Senator Rick Scott, a Trump ally, made his position crystal clear.
"I have been speaking to Secretary Burgum and made my expectations clear that this moratorium must remain in place, and that in any plan, Florida's coasts must remain off the table for oil drilling," Scott posted on X.³
https://twitter.com/SenRickScott/status/1991611004979958252?s=20
Even Byron Donalds, Trump's handpicked candidate for Florida Governor in 2026, signed a letter to the Interior Department demanding they "change course."⁴
That's the same Byron Donalds who earned Trump's "Complete and Total Endorsement" after being one of his most loyal surrogates during the 2024 campaign.
When your own guy is telling you to pound sand, that's a problem.
Attorney General Ashley Moody also opposed the plan, writing that "preserving our state's natural beauty is deeply important to the millions who call the Sunshine State home."⁵
The proposal would put drilling rigs in federal waters covering the entire Florida Panhandle.
That area is home to the Gulf Testing Range, which DeSantis' office called "an irreplaceable national asset used by the Department of War to develop and maintain the readiness of our combat forces."⁶
No other location in the world gives the U.S. military comparable access for military operations training.
Deepwater Horizon memories still haunt Florida coast
Florida voters know exactly what offshore drilling disasters look like.
The 2010 Deepwater Horizon spill was located 120-130 miles from Florida's coast but still sent oil and tar balls washing up on the state's beaches.
Tourism collapsed as visitors stayed away from what they feared were contaminated beaches.
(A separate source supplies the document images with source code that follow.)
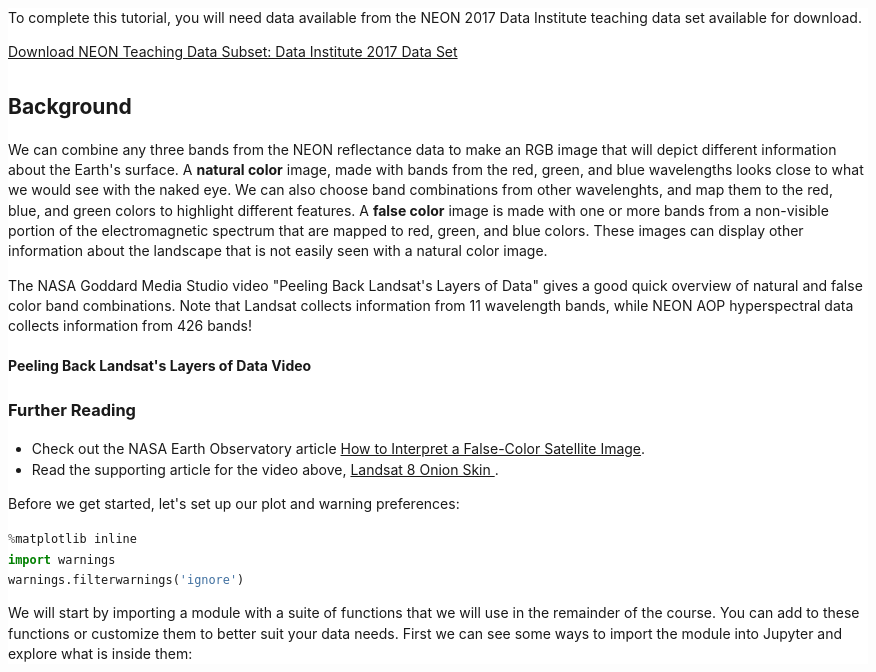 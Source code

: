 To complete this tutorial, you will need data available from the NEON 2017 Data
Institute teaching data set available for download.  

<a href="" class="btn btn-success">
Download NEON Teaching Data Subset: Data Institute 2017 Data Set</a>

</div>


## Background

We can combine any three bands from the NEON reflectance data to make an RGB 
image that will depict different information about the Earth's surface. 
A **natural color** image, made with bands from the red, green, and blue 
wavelengths looks close to what we would see with the naked eye. We can also 
choose band combinations from other wavelenghts, and map them to the red, blue, 
and green colors to highlight different features. A **false color** image is 
made with one or more bands from a non-visible portion of the electromagnetic 
spectrum that are mapped to red, green, and blue colors. These images can 
display other information about the landscape that is not easily seen with a 
natural color image. 

The NASA Goddard Media Studio video "Peeling Back Landsat's Layers of Data" 
gives a good quick overview of natural and false color band combinations. Note 
that Landsat collects information from 11 wavelength bands, while NEON AOP 
hyperspectral data collects information from 426 bands!

#### Peeling Back Landsat's Layers of Data Video

<iframe width="560" height="315" src="https://www.youtube.com/embed/YP0et8l_bvY" frameborder="0" allowfullscreen></iframe>


### Further Reading

* Check out the NASA Earth Observatory article 
<a href="https://earthobservatory.nasa.gov/Features/FalseColor/" target="_blank">How to Interpret a False-Color Satellite Image</a>.  
* Read the supporting article for the video above, 
<a href="https://svs.gsfc.nasa.gov//vis/a010000/a011400/a011491/index.html" target="_blank"> Landsat 8 Onion Skin </a>. 


Before we get started, let's set up our plot and warning preferences:


```python
%matplotlib inline
import warnings
warnings.filterwarnings('ignore')
```

We will start by importing a module with a suite of functions that we will use 
in the remainder of the course. You can add to these functions or customize 
them to better suit your data needs. First we can see some ways to import the 
module into Jupyter and explore what is inside them:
One study found Northwest Florida lost $1.3 billion in visitor spending in just the first year after the disaster.⁷
Total economic losses across the region reached $2.04 billion in industry output and wiped out 20,486 jobs.⁸
The fishing industry got hammered even worse.
Federal waters in the Gulf remained closed to fishing for nearly a year as fears about contaminated seafood drove consumers away from Gulf catches.
Some locations saw 20% of fish with lesions and sores years after the spill ended.⁹
https://twitter.com/GovRonDeSantis/status/1991648106254069903?s=20
Florida voters made their position on offshore drilling abundantly clear in 2018.
They amended the state constitution to ban oil and gas drilling in state waters with nearly 69% support.¹⁰
That's not a squeaker — that's a mandate.
Trump won Florida by 13 points in 2024 because voters trusted him to protect their interests.
Now his administration wants to roll the dice on another potential environmental catastrophe that could devastate Florida's tourism industry and military readiness.
DeSantis is reminding Trump that Florida Republicans didn't sign up for this bait-and-switch.
The Governor knows his state's economy depends on pristine beaches that draw millions of tourists every year, not oil rigs dotting the horizon.
When your own party is telling you to back down, smart leaders listen.
Trump needs to remember why he protected Florida's coast in the first place and tell Burgum to scrap this reckless plan.
¹ Jim Rosica, "Oil rigs off Florida? Trump says yes, DeSantis says no," USA TODAY NETWORK – Florida, November 20, 2025.
² Ibid.
³ Ibid.
⁴ Ibid.
⁵ Staff Report, "Trump Administration's Gulf drilling plan draws bipartisan rebuke in Florida," Tampa Bay 28, November 21, 2025.
⁶ Rosica, "Oil rigs off Florida?"
⁷ Lew Serviss, "Economic impacts of cancelled recreational trips to Northwest Florida after the Deepwater Horizon oil spill," ScienceDirect, December 28, 2017.
⁸ Ibid.
⁹ Wikipedia, "Deepwater Horizon oil spill," November 21, 2025.
¹⁰ Rosica, "Oil rigs off Florida?"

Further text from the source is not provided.